Russia, which has enacted information warfare against France in their former colonies, has also used similar hybrid warfare methods against Armenia—as Yerevan’s and Moscow’s relationship has drifted over the past several years. With a historical relation with the plight of Armenians stemming back to the rescues during the Armenian Genocide at Musa Dagh, France also sees an opportunity to reciprocate help for them against Turkey and Azerbaijan.
The French foreign minister and senate recently approved a military aid package and plan to create a consulate in Syunik as Azerbaijan and Turkey have stepped up warlike rhetoric against the Armenian province over the ‘Zangezur Corridor.’ France and Lithuania were also the most vocal in condemning Azerbaijan’s military aggression, as Baku promised “integration,” but used fear and intimidation against the Karabakh Armenians.
France’s drift to Armenia is opportunistic for both nations. Armenia is currently searching for a path of Western integration after multiple false promises and failures by Russia. At the same time, France looks to be the first NATO member to have an actual presence in a region that has been under the forceful eye of the Kremlin for hundreds of years.
French Aid to Armenia Could Intertwine with Future US Cooperation
A domino effect of growing French cooperation with Armenia is that the partnership can bring America into the fold. In the aftermath of World War Two, US foreign policy has continuously intertwined with France’s geopolitical ambitions.

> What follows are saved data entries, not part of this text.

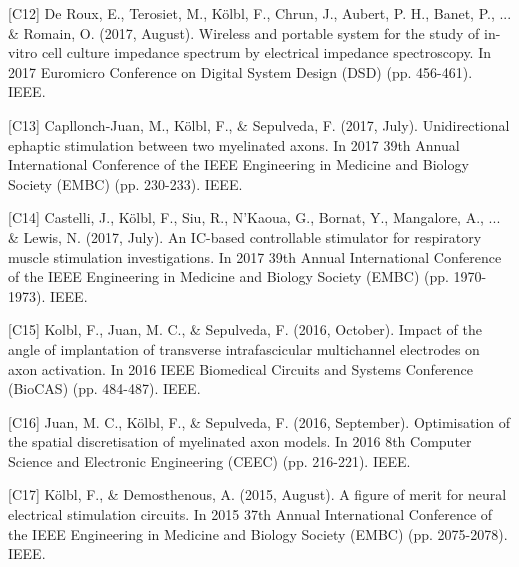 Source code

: \begin{cvskills}    
  \cvskill
    {[C12]} %
    {De Roux, E., Terosiet, M., Kölbl, F., Chrun, J., Aubert, P. H., Banet, P., ... \& Romain, O. (2017, August). Wireless and portable system for the study of in-vitro cell culture impedance spectrum by electrical impedance spectroscopy. In 2017 Euromicro Conference on Digital System Design (DSD) (pp. 456-461). IEEE.} %
\end{cvskills}  
\begin{cvskills}    
  \cvskill
    {[C13]} %
    {Capllonch-Juan, M., Kölbl, F., \& Sepulveda, F. (2017, July). Unidirectional ephaptic stimulation between two myelinated axons. In 2017 39th Annual International Conference of the IEEE Engineering in Medicine and Biology Society (EMBC) (pp. 230-233). IEEE.} %
\end{cvskills}  
\begin{cvskills}    
  \cvskill
    {[C14]} %
    {Castelli, J., Kölbl, F., Siu, R., N'Kaoua, G., Bornat, Y., Mangalore, A., ... \& Lewis, N. (2017, July). An IC-based controllable stimulator for respiratory muscle stimulation investigations. In 2017 39th Annual International Conference of the IEEE Engineering in Medicine and Biology Society (EMBC) (pp. 1970-1973). IEEE.} %
\end{cvskills}  
\begin{cvskills}
  \cvskill
    {[C15]} %
    {Kolbl, F., Juan, M. C., \& Sepulveda, F. (2016, October). Impact of the angle of implantation of transverse intrafascicular multichannel electrodes on axon activation. In 2016 IEEE Biomedical Circuits and Systems Conference (BioCAS) (pp. 484-487). IEEE.} %
\end{cvskills}  
\begin{cvskills} 
  \cvskill
    {[C16]} %
    {Juan, M. C., Kölbl, F., \& Sepulveda, F. (2016, September). Optimisation of the spatial discretisation of myelinated axon models. In 2016 8th Computer Science and Electronic Engineering (CEEC) (pp. 216-221). IEEE.} %
\end{cvskills}  
\begin{cvskills}
  \cvskill
    {[C17]} %
    {Kölbl, F., \& Demosthenous, A. (2015, August). A figure of merit for neural electrical stimulation circuits. In 2015 37th Annual International Conference of the IEEE Engineering in Medicine and Biology Society (EMBC) (pp. 2075-2078). IEEE.} %
\end{cvskills}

Initially supporting decolonization efforts, the United States condemned the tripartite French-British-Israeli invasion of Egypt, known as the Suez Canal Crisis. America would also come to the aid of the Lebanese government during the 1958 Civil War, as France could not provide military assistance due to their war in Algeria.
During the height of tensions between France and Vietnam, the US took the French side over the pro-American Ho Chi Minh, which led to the brutal Indochina Wars.

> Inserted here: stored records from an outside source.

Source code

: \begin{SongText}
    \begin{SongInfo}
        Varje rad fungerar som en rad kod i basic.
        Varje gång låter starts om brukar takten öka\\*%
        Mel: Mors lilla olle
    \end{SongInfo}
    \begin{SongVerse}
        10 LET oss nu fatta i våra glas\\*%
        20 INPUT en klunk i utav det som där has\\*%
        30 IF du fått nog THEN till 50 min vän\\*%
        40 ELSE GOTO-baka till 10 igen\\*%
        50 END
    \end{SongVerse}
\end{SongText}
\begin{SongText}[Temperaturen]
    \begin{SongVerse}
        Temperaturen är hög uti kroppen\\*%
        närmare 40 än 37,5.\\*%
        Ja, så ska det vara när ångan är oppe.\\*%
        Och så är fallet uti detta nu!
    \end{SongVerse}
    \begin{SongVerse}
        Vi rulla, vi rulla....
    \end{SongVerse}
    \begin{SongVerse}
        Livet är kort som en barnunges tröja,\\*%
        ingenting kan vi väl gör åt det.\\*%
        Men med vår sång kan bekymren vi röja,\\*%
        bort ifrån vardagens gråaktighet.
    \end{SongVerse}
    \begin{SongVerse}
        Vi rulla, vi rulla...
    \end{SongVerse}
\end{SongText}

France is one of the three NATO members, along with Turkey and the US, with a force projection after most of the alliance went through decades of slow demilitarization. As Turkey and the US have geopolitically drifted, Washington has considered Paris their top NATO force projection partner.
American and French forces work in tandem in anti-terror operations in the Sahel. Washington supplemented Paris in the diplomatic and military field as France had lost vast influence in their former colonies.
The United States has grown closer to Armenia, particularly after the 2022 clashes mended by an American ceasefire. Joint military exercises in Syunik province for the first time in early September helped solidify a growing partnership.
Though Armenia would never be admitted into NATO if it left CSTO due to Turkey and Hungary, the country could serve as a major non-NATO ally akin to South Korea, Japan, Israel, and Ukraine.
France’s growing relations with Armenia can serve as a conduit for increasing American diplomatic and military aid for the next several years, as the actions of Turkey and Azerbaijan have put the US military support for these nations under question. Armenia’s PM Nikol Pashinyan has rescinded all territorial claims against his neighbour. At the same time, Ilham Aliyev refused the Western-backed reconciliation, and the ball is now in the latter’s court to stop provocative actions.
Putin has quietly grown towards Azerbaijan, whose gas offers a digression to evade Western sanctions, whereas Armenia has drifted West, with French diplomacy being a prime engagement factor.
With Russian influence waning as the Kremlin’s irrational actions alienated their own ‘allies,’ the West can finally integrate a region abandoned after the USSR fell compared to Eastern Europe, which significantly benefits from the Western partnership.